> _Task description_: Reproduce exactly, and solely, the lines running from the top of the data below through the line with "### 2018年8月", both inclusive. Omit pictures.
══ Dataset excerpts
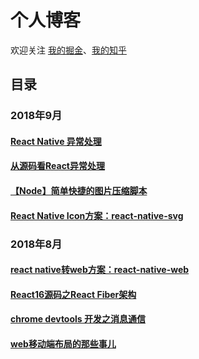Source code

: # 个人博客

欢迎关注 [我的掘金](https://juejin.im/user/56dfa4391532bc00515e13d9/posts)、[我的知乎](https://www.zhihu.com/people/hu-jiao-36-21/posts)

## 目录

### 2018年9月

#### [React Native 异常处理](https://github.com/HuJiaoHJ/blog/issues/13)

#### [从源码看React异常处理](https://github.com/HuJiaoHJ/blog/issues/12)

#### [【Node】简单快捷的图片压缩脚本](https://github.com/HuJiaoHJ/blog/issues/11)

#### [React Native Icon方案：react-native-svg](https://github.com/HuJiaoHJ/blog/issues/10)

### 2018年8月

#### [react native转web方案：react-native-web](https://github.com/HuJiaoHJ/blog/issues/9)

#### [React16源码之React Fiber架构](https://github.com/HuJiaoHJ/blog/issues/7)

#### [chrome devtools 开发之消息通信](https://github.com/HuJiaoHJ/blog/issues/4)

#### [web移动端布局的那些事儿](https://github.com/HuJiaoHJ/blog/issues/6)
════
> _Task solution_:
Source code

: # 个人博客

欢迎关注 [我的掘金](https://juejin.im/user/56dfa4391532bc00515e13d9/posts)、[我的知乎](https://www.zhihu.com/people/hu-jiao-36-21/posts)

## 目录

### 2018年9月

#### [React Native 异常处理](https://github.com/HuJiaoHJ/blog/issues/13)

#### [从源码看React异常处理](https://github.com/HuJiaoHJ/blog/issues/12)

#### [【Node】简单快捷的图片压缩脚本](https://github.com/HuJiaoHJ/blog/issues/11)

#### [React Native Icon方案：react-native-svg](https://github.com/HuJiaoHJ/blog/issues/10)

### 2018年8月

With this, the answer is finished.